After the EU's legal judgement to have the ex-aircraft carrier Clemenceau returned in compliance with the international Basel Convention in 2006, the Alang industry and their associates in government have been desperate to give India's internationally condemned shipbreaking industry a boost. According to the Platform, the Blue Lady was illegally beached to achieve this objective and will now be illegally broken.

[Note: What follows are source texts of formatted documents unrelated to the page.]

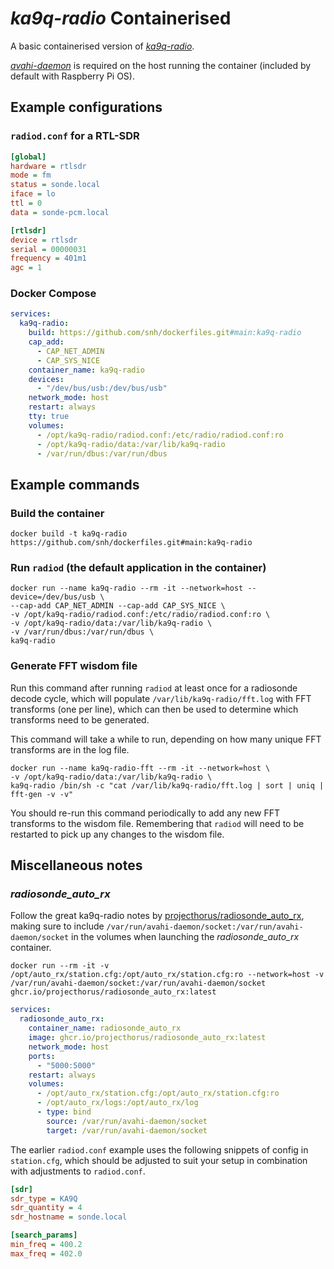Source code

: # _ka9q-radio_ Containerised

A basic containerised version of [_ka9q-radio_](https://github.com/ka9q/ka9q-radio).

[_avahi-daemon_](https://avahi.org/) is required on the host running the container (included by default with Raspberry Pi OS).

## Example configurations

### `radiod.conf` for a RTL-SDR

```ini
[global]
hardware = rtlsdr
mode = fm
status = sonde.local
iface = lo
ttl = 0
data = sonde-pcm.local

[rtlsdr]
device = rtlsdr
serial = 00000031
frequency = 401m1
agc = 1
```

### Docker Compose

```yaml
services:
  ka9q-radio:
    build: https://github.com/snh/dockerfiles.git#main:ka9q-radio
    cap_add:
      - CAP_NET_ADMIN
      - CAP_SYS_NICE
    container_name: ka9q-radio
    devices:
      - "/dev/bus/usb:/dev/bus/usb"
    network_mode: host
    restart: always
    tty: true
    volumes:
      - /opt/ka9q-radio/radiod.conf:/etc/radio/radiod.conf:ro
      - /opt/ka9q-radio/data:/var/lib/ka9q-radio
      - /var/run/dbus:/var/run/dbus
```

## Example commands

### Build the container

```shell
docker build -t ka9q-radio https://github.com/snh/dockerfiles.git#main:ka9q-radio
```

### Run `radiod` (the default application in the container)

```shell
docker run --name ka9q-radio --rm -it --network=host --device=/dev/bus/usb \
--cap-add CAP_NET_ADMIN --cap-add CAP_SYS_NICE \
-v /opt/ka9q-radio/radiod.conf:/etc/radio/radiod.conf:ro \
-v /opt/ka9q-radio/data:/var/lib/ka9q-radio \
-v /var/run/dbus:/var/run/dbus \
ka9q-radio
```

### Generate FFT wisdom file

Run this command after running `radiod` at least once for a radiosonde decode cycle, which will populate `/var/lib/ka9q-radio/fft.log` with FFT transforms (one per line), which can then be used to determine which transforms need to be generated.

This command will take a while to run, depending on how many unique FFT transforms are in the log file.

```shell
docker run --name ka9q-radio-fft --rm -it --network=host \
-v /opt/ka9q-radio/data:/var/lib/ka9q-radio \
ka9q-radio /bin/sh -c "cat /var/lib/ka9q-radio/fft.log | sort | uniq | fft-gen -v -v"
```

You should re-run this command periodically to add any new FFT transforms to the wisdom file. Remembering that `radiod` will need to be restarted to pick up any changes to the wisdom file.

## Miscellaneous notes

### _radiosonde_auto_rx_

Follow the great ka9q-radio notes by [projecthorus/radiosonde_auto_rx](https://github.com/projecthorus/radiosonde_auto_rx/wiki/KA9Q%E2%80%90Radio-Setup-Notes), making sure to include `/var/run/avahi-daemon/socket:/var/run/avahi-daemon/socket` in the volumes when launching the _radiosonde_auto_rx_ container.

```shell
docker run --rm -it -v /opt/auto_rx/station.cfg:/opt/auto_rx/station.cfg:ro --network=host -v /var/run/avahi-daemon/socket:/var/run/avahi-daemon/socket ghcr.io/projecthorus/radiosonde_auto_rx:latest
```

```yaml
services:
  radiosonde_auto_rx:
    container_name: radiosonde_auto_rx
    image: ghcr.io/projecthorus/radiosonde_auto_rx:latest
    network_mode: host
    ports:
      - "5000:5000"
    restart: always
    volumes:
      - /opt/auto_rx/station.cfg:/opt/auto_rx/station.cfg:ro
      - /opt/auto_rx/logs:/opt/auto_rx/log
      - type: bind
        source: /var/run/avahi-daemon/socket
        target: /var/run/avahi-daemon/socket
```

The earlier `radiod.conf` example uses the following snippets of config in `station.cfg`, which should be adjusted to suit your setup in combination with adjustments to `radiod.conf`.

```ini
[sdr]
sdr_type = KA9Q
sdr_quantity = 4
sdr_hostname = sonde.local

[search_params]
min_freq = 400.2
max_freq = 402.0
```
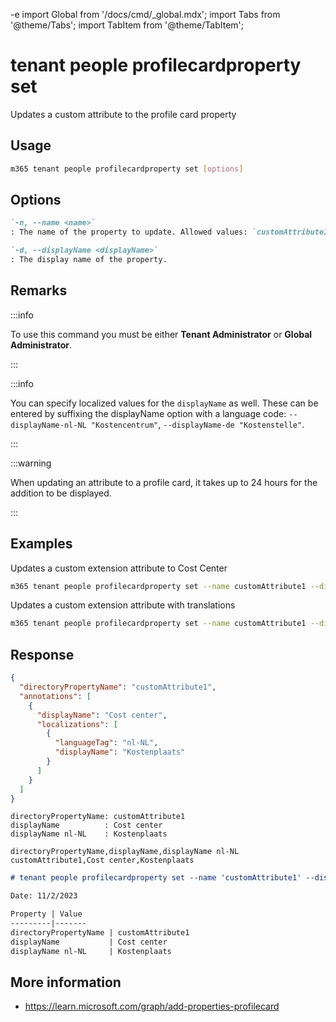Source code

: -e <!-- DISCLAIMER: All secrets, passwords, and sensitive values in this document are examples only and not real credentials. -->
import Global from '/docs/cmd/_global.mdx';
import Tabs from '@theme/Tabs';
import TabItem from '@theme/TabItem';

# tenant people profilecardproperty set

Updates a custom attribute to the profile card property

## Usage

```sh
m365 tenant people profilecardproperty set [options]
```

## Options

```md definition-list
`-n, --name <name>`
: The name of the property to update. Allowed values: `customAttribute1`, `customAttribute2`, `customAttribute3`, `customAttribute4`, `customAttribute5`, `customAttribute6`, `customAttribute7`, `customAttribute8`, `customAttribute9`, `customAttribute10`, `customAttribute11`, `customAttribute12`, `customAttribute13`, `customAttribute14`, `customAttribute15`.

`-d, --displayName <displayName>`
: The display name of the property.
```

<Global />

## Remarks

:::info

To use this command you must be either **Tenant Administrator** or **Global Administrator**.

:::

:::info

You can specify localized values for the `displayName` as well. These can be entered by suffixing the displayName option with a language code: `--displayName-nl-NL "Kostencentrum"`, `--displayName-de "Kostenstelle"`.

:::

:::warning

When updating an attribute to a profile card, it takes up to 24 hours for the addition to be displayed.

:::

## Examples

Updates a custom extension attribute to Cost Center

```sh
m365 tenant people profilecardproperty set --name customAttribute1 --displayName "Cost Center"
```

Updates a custom extension attribute with translations

```sh
m365 tenant people profilecardproperty set --name customAttribute1 --displayName "Cost Center" --displayName-nl-NL "Kostencentrum" --displayName-de "Kostenstelle"
```

## Response

<Tabs>
  <TabItem value="JSON">

  ```json
  {
    "directoryPropertyName": "customAttribute1",
    "annotations": [
      {
        "displayName": "Cost center",
        "localizations": [
          {
            "languageTag": "nl-NL",
            "displayName": "Kostenplaats"
          }
        ]
      }
    ]
  }
  ```

  </TabItem>
  <TabItem value="Text">

  ```text
  directoryPropertyName: customAttribute1
  displayName          : Cost center
  displayName nl-NL    : Kostenplaats
  ```

  </TabItem>
  <TabItem value="CSV">

  ```csv
  directoryPropertyName,displayName,displayName nl-NL
  customAttribute1,Cost center,Kostenplaats
  ```

  </TabItem>
  <TabItem value="Markdown">

  ```md
  # tenant people profilecardproperty set --name 'customAttribute1' --displayName 'Cost center' --displayName-nl-NL 'Kostenplaats'

  Date: 11/2/2023

  Property | Value
  ---------|-------
  directoryPropertyName | customAttribute1
  displayName           | Cost center
  displayName nl-NL     | Kostenplaats
  ```

  </TabItem>
</Tabs>

## More information

- https://learn.microsoft.com/graph/add-properties-profilecard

No full inventory of the hazardous materials onboard the vessel was provided to the Indian Government before the vessel entered Indian territorial waters, as is required by the UN Basel Convention and under Indian law. The permission to beach the vessel was based on a flawed visual inspection of the vessel by a Technical Committee established for this purpose and formed as well as chaired by the same agencies that stand accused of violating the law in shipbreaking matters. No samplings of polychlorinated biphenyls (PCBs) were made which typically exist in large amounts in ships of this vintage; the Committee failed to note the presence of 5,500 fire detection points containing radioactive substances; and the well over 1,000 tons of asbestos contaminated materials known to be on board were said to be of no concern. This was stated despite the admission that 16% of the workers in Alang were found to have beginning signs of asbestosis, a respiratory disease which can lead to cancer and then to death.
The Platform has made the court fully aware that India lacks the capacity to properly destroy PCBs in accordance with the UN Stockholm Convention; that there is no capacity for managing the large number of radioactive materials discovered; and as India still refuses to ban all forms of asbestos use, and actually allows the recycling of this globally condemned substance, it will be allowed to continue to kill unsuspicious workers and buyers of asbestos containing materials.
The Court has consistently chosen to ignore the Platform's submissions to the SS Blue Lady case; they have also paid no attention to the concerns of 30.000 villagers living in the surrounding areas of the Alang yards. These have in a petition to the Court in March 2007 asserted that asbestos dust is regularly contaminating the vicinity of the yards, including their living quarters, and that oil spills cause a serious threat to their livelihood as fisherman.
"The shipbreaking industry as operating today in India is an aberration against all norms of decency and humanity. By continuing to protect it, rather than reform it, India will soon find itself as a pariah among nations, and ironically their dirty business will be denied by the rest of the global community and hence fade out" said Gopal Krishna, Platform representative in India. "Its time for India to wake up."
The Platform is now considering its next legal steps and intends to challenge the ruling in national and global arenas.